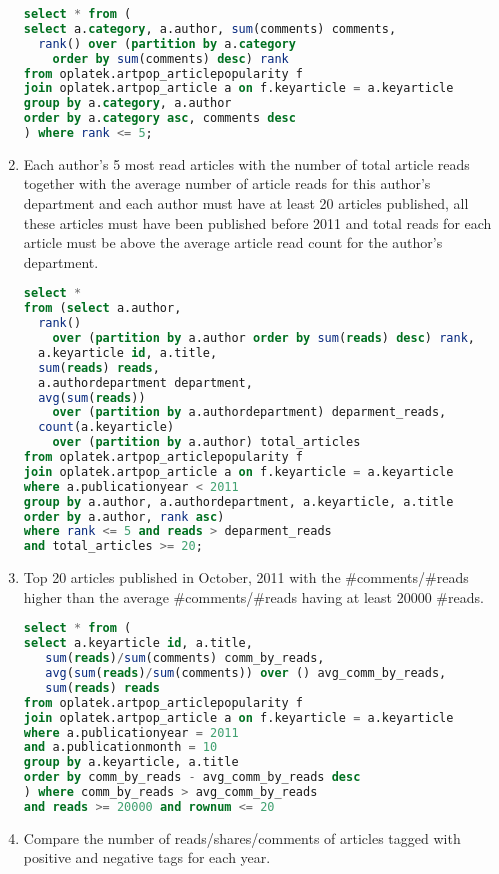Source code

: \begin{enumerate}
\begin{lstlisting}[language=sql]
select * from (
select a.category, a.author, sum(comments) comments, 
  rank() over (partition by a.category 
    order by sum(comments) desc) rank 
from oplatek.artpop_articlepopularity f
join oplatek.artpop_article a on f.keyarticle = a.keyarticle
group by a.category, a.author
order by a.category asc, comments desc
) where rank <= 5;
\end{lstlisting}
\item    Each author's 5 most read articles with the number of total article reads together with the average number of article reads for this author's department and each author must have at least 20 articles published, all these articles must have been published before 2011 and total reads for each article must be above the average article read count for the author's department.
\begin{lstlisting}[language=sql] 
select *
from (select a.author, 
  rank() 
    over (partition by a.author order by sum(reads) desc) rank,
  a.keyarticle id, a.title,
  sum(reads) reads, 
  a.authordepartment department,
  avg(sum(reads)) 
    over (partition by a.authordepartment) deparment_reads,
  count(a.keyarticle) 
    over (partition by a.author) total_articles
from oplatek.artpop_articlepopularity f
join oplatek.artpop_article a on f.keyarticle = a.keyarticle
where a.publicationyear < 2011
group by a.author, a.authordepartment, a.keyarticle, a.title
order by a.author, rank asc)
where rank <= 5 and reads > deparment_reads 
and total_articles >= 20;
\end{lstlisting}
\item    Top 20 articles published in October, 2011 with the \#comments/\#reads higher than the average \#comments/\#reads having at least 20000 \#reads.
\begin{lstlisting}[language=sql] 
select * from (
select a.keyarticle id, a.title,
   sum(reads)/sum(comments) comm_by_reads,
   avg(sum(reads)/sum(comments)) over () avg_comm_by_reads,
   sum(reads) reads
from oplatek.artpop_articlepopularity f
join oplatek.artpop_article a on f.keyarticle = a.keyarticle
where a.publicationyear = 2011 
and a.publicationmonth = 10
group by a.keyarticle, a.title
order by comm_by_reads - avg_comm_by_reads desc
) where comm_by_reads > avg_comm_by_reads 
and reads >= 20000 and rownum <= 20
\end{lstlisting}
\item    Compare the number of reads/shares/comments of articles tagged with positive and negative tags for each year.
\begin{lstlisting}[language=sql] 

\end{lstlisting}
\end{enumerate}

==================================================

Work required: A precise copy of each record, with the images removed, should be output.

Solution for this problem:
Source code

: \begin{enumerate}
\begin{lstlisting}[language=sql]
select * from (
select a.category, a.author, sum(comments) comments, 
  rank() over (partition by a.category 
    order by sum(comments) desc) rank 
from oplatek.artpop_articlepopularity f
join oplatek.artpop_article a on f.keyarticle = a.keyarticle
group by a.category, a.author
order by a.category asc, comments desc
) where rank <= 5;
\end{lstlisting}
\item    Each author's 5 most read articles with the number of total article reads together with the average number of article reads for this author's department and each author must have at least 20 articles published, all these articles must have been published before 2011 and total reads for each article must be above the average article read count for the author's department.
\begin{lstlisting}[language=sql] 
select *
from (select a.author, 
  rank() 
    over (partition by a.author order by sum(reads) desc) rank,
  a.keyarticle id, a.title,
  sum(reads) reads, 
  a.authordepartment department,
  avg(sum(reads)) 
    over (partition by a.authordepartment) deparment_reads,
  count(a.keyarticle) 
    over (partition by a.author) total_articles
from oplatek.artpop_articlepopularity f
join oplatek.artpop_article a on f.keyarticle = a.keyarticle
where a.publicationyear < 2011
group by a.author, a.authordepartment, a.keyarticle, a.title
order by a.author, rank asc)
where rank <= 5 and reads > deparment_reads 
and total_articles >= 20;
\end{lstlisting}
\item    Top 20 articles published in October, 2011 with the \#comments/\#reads higher than the average \#comments/\#reads having at least 20000 \#reads.
\begin{lstlisting}[language=sql] 
select * from (
select a.keyarticle id, a.title,
   sum(reads)/sum(comments) comm_by_reads,
   avg(sum(reads)/sum(comments)) over () avg_comm_by_reads,
   sum(reads) reads
from oplatek.artpop_articlepopularity f
join oplatek.artpop_article a on f.keyarticle = a.keyarticle
where a.publicationyear = 2011 
and a.publicationmonth = 10
group by a.keyarticle, a.title
order by comm_by_reads - avg_comm_by_reads desc
) where comm_by_reads > avg_comm_by_reads 
and reads >= 20000 and rownum <= 20
\end{lstlisting}
\item    Compare the number of reads/shares/comments of articles tagged with positive and negative tags for each year.
\begin{lstlisting}[language=sql] 

\end{lstlisting}
\end{enumerate}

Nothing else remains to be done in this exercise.